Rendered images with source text
┄┄┄┄┄┄┄┄┄┄

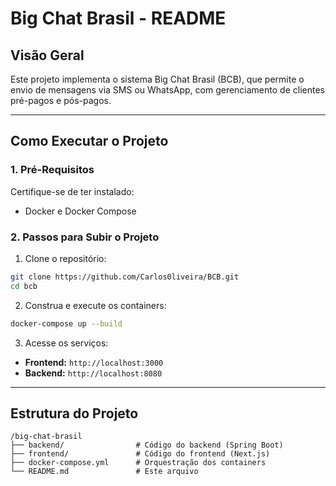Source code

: # **Big Chat Brasil - README**

## **Visão Geral**
Este projeto implementa o sistema Big Chat Brasil (BCB), que permite o envio de mensagens via SMS ou WhatsApp, com gerenciamento de clientes pré-pagos e pós-pagos.

---

## **Como Executar o Projeto**

### **1. Pré-Requisitos**
Certifique-se de ter instalado:
- Docker e Docker Compose

### **2. Passos para Subir o Projeto**
1. Clone o repositório:
```bash
git clone https://github.com/Carlos0liveira/BCB.git
cd bcb
```
2. Construa e execute os containers:
```bash
docker-compose up --build
```
3. Acesse os serviços:
- **Frontend:** `http://localhost:3000`
- **Backend:** `http://localhost:8080`

---

## **Estrutura do Projeto**

```
/big-chat-brasil
├── backend/                # Código do backend (Spring Boot)
├── frontend/               # Código do frontend (Next.js)
├── docker-compose.yml      # Orquestração dos containers
└── README.md               # Este arquivo
```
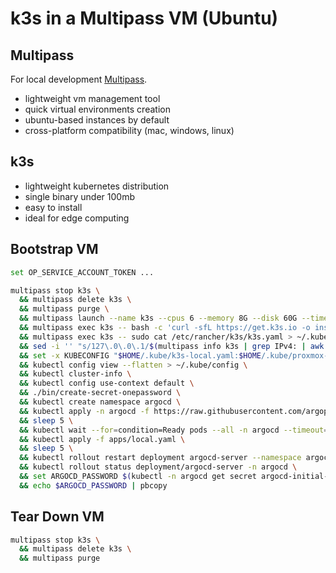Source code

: # k3s in a Multipass VM (Ubuntu)

## Multipass

For local development [Multipass](https://multipass.run/).

- lightweight vm management tool
- quick virtual environments creation
- ubuntu-based instances by default
- cross-platform compatibility (mac, windows, linux)

## k3s

- lightweight kubernetes distribution
- single binary under 100mb
- easy to install
- ideal for edge computing

## Bootstrap VM

```bash
set OP_SERVICE_ACCOUNT_TOKEN ...

multipass stop k3s \
  && multipass delete k3s \
  && multipass purge \
  && multipass launch --name k3s --cpus 6 --memory 8G --disk 60G --timeout 3000 \
  && multipass exec k3s -- bash -c 'curl -sfL https://get.k3s.io -o install.sh && sh install.sh' \
  && multipass exec k3s -- sudo cat /etc/rancher/k3s/k3s.yaml > ~/.kube/k3s-local.yaml \
  && sed -i '' "s/127\.0\.0\.1/$(multipass info k3s | grep IPv4: | awk '{print $2}')/g" ~/.kube/k3s-local.yaml \
  && set -x KUBECONFIG "$HOME/.kube/k3s-local.yaml:$HOME/.kube/proxmox-01-cluster-01.yaml" \
  && kubectl config view --flatten > ~/.kube/config \
  && kubectl cluster-info \
  && kubectl config use-context default \
  && ./bin/create-secret-onepassword \
  && kubectl create namespace argocd \
  && kubectl apply -n argocd -f https://raw.githubusercontent.com/argoproj/argo-cd/stable/manifests/install.yaml \
  && sleep 5 \
  && kubectl wait --for=condition=Ready pods --all -n argocd --timeout=300s \
  && kubectl apply -f apps/local.yaml \
  && sleep 5 \
  && kubectl rollout restart deployment argocd-server --namespace argocd \
  && kubectl rollout status deployment/argocd-server -n argocd \
  && set ARGOCD_PASSWORD $(kubectl -n argocd get secret argocd-initial-admin-secret -o jsonpath="{.data.password}" | base64 -d) \
  && echo $ARGOCD_PASSWORD | pbcopy
```

## Tear Down VM

```bash
multipass stop k3s \
  && multipass delete k3s \
  && multipass purge
```
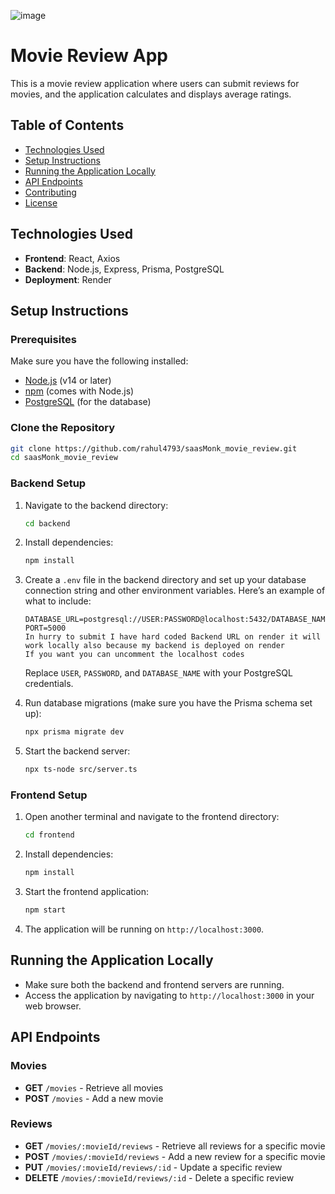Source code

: ![image](https://github.com/user-attachments/assets/8c920f29-08e8-4aa2-807a-ba7099cf90cb)

# Movie Review App

This is a movie review application where users can submit reviews for movies, and the application calculates and displays average ratings.

## Table of Contents

- [Technologies Used](#technologies-used)
- [Setup Instructions](#setup-instructions)
- [Running the Application Locally](#running-the-application-locally)
- [API Endpoints](#api-endpoints)
- [Contributing](#contributing)
- [License](#license)

## Technologies Used

- **Frontend**: React, Axios
- **Backend**: Node.js, Express, Prisma, PostgreSQL
- **Deployment**: Render

## Setup Instructions

### Prerequisites

Make sure you have the following installed:

- [Node.js](https://nodejs.org/en/download/) (v14 or later)
- [npm](https://www.npmjs.com/get-npm) (comes with Node.js)
- [PostgreSQL](https://www.postgresql.org/download/) (for the database)

### Clone the Repository

```bash
git clone https://github.com/rahul4793/saasMonk_movie_review.git
cd saasMonk_movie_review
```

### Backend Setup

1. Navigate to the backend directory:

   ```bash
   cd backend
   ```

2. Install dependencies:

   ```bash
   npm install
   ```

3. Create a `.env` file in the backend directory and set up your database connection string and other environment variables. Here’s an example of what to include:

   ```env
   DATABASE_URL=postgresql://USER:PASSWORD@localhost:5432/DATABASE_NAME
   PORT=5000
   In hurry to submit I have hard coded Backend URL on render it will work locally also because my backend is deployed on render
   If you want you can uncomment the localhost codes
   ```

   Replace `USER`, `PASSWORD`, and `DATABASE_NAME` with your PostgreSQL credentials.

4. Run database migrations (make sure you have the Prisma schema set up):

   ```bash
   npx prisma migrate dev
   ```

5. Start the backend server:

   ```bash
   npx ts-node src/server.ts
   ```

### Frontend Setup

1. Open another terminal and navigate to the frontend directory:

   ```bash
   cd frontend
   ```

2. Install dependencies:

   ```bash
   npm install
   ```

3. Start the frontend application:

   ```bash
   npm start
   ```

4. The application will be running on `http://localhost:3000`.

## Running the Application Locally

- Make sure both the backend and frontend servers are running.
- Access the application by navigating to `http://localhost:3000` in your web browser.

## API Endpoints

### Movies

- **GET** `/movies` - Retrieve all movies
- **POST** `/movies` - Add a new movie

### Reviews

- **GET** `/movies/:movieId/reviews` - Retrieve all reviews for a specific movie
- **POST** `/movies/:movieId/reviews` - Add a new review for a specific movie
- **PUT** `/movies/:movieId/reviews/:id` - Update a specific review
- **DELETE** `/movies/:movieId/reviews/:id` - Delete a specific review


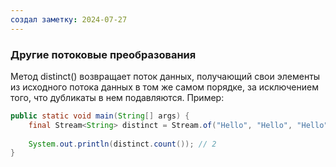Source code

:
 ```yaml
---
создал заметку: 2024-07-27
---
```

### Другие потоковые преобразования

Метод distinct() возвращает поток данных, получающий свои
элементы из исходного потока данных в том же самом порядке,
за исключением того, что дубликаты в нем подавляются.
Пример:

```java
public static void main(String[] args) {
    final Stream<String> distinct = Stream.of("Hello", "Hello", "Hello", "world").distinct();
    
    System.out.println(distinct.count()); // 2
}
```

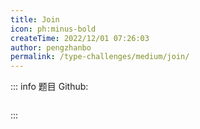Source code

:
 ```yaml
---
title: Join
icon: ph:minus-bold
createTime: 2022/12/01 07:26:03
author: pengzhanbo
permalink: /type-challenges/medium/join/
---
```


::: info 题目
Github: []()

```ts

```

:::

┄┄┄┄┄┄┄┄┄┄

▶ The task
Which lines of the records above contain the word "directory"? Report each one.

▶ Finished task
1. Navigate to the backend directory:
3. Create a `.env` file in the backend directory and set up your database connection string and other environment variables. Here’s an example of what to include:
1. Open another terminal and navigate to the frontend directory:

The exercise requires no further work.